__Source texts of formatted documents__:
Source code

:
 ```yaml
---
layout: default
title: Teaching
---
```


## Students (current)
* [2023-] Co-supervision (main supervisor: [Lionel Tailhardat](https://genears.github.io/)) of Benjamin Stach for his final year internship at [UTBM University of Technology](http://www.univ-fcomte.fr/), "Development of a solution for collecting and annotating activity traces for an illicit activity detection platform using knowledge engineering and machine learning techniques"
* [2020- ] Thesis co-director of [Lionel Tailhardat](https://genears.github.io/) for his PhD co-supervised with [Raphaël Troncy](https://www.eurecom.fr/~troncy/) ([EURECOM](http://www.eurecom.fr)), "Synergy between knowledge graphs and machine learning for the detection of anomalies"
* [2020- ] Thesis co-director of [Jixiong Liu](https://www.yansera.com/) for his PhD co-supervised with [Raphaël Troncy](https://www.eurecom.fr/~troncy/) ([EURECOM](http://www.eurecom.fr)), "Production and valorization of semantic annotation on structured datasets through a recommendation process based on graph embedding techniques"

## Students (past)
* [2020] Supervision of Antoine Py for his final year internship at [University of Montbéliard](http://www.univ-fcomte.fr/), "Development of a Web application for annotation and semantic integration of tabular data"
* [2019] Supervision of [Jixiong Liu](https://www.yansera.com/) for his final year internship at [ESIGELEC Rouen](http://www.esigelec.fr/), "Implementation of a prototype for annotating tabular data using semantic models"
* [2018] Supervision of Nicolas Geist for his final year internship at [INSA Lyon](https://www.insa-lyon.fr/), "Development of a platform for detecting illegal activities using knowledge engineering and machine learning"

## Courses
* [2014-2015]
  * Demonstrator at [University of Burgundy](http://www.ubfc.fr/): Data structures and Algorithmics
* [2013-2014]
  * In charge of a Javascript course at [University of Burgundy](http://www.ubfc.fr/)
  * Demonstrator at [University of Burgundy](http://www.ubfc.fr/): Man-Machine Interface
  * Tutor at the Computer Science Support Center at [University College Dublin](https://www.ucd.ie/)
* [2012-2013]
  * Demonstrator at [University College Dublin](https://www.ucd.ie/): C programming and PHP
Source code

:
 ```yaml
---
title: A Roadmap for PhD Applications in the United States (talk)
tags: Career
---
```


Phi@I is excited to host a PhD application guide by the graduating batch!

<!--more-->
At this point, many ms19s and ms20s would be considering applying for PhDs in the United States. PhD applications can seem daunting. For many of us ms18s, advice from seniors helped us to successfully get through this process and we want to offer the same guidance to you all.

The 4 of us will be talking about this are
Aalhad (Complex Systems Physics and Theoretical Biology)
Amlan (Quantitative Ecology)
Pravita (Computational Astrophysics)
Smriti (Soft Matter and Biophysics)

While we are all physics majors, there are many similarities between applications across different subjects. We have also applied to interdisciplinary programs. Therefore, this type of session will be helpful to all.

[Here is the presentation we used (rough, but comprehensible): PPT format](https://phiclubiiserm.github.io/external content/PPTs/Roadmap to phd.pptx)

__Work order__: Work through the records line by line and tally those that include the word "director". Give the number alone.

__Result of the task__: 2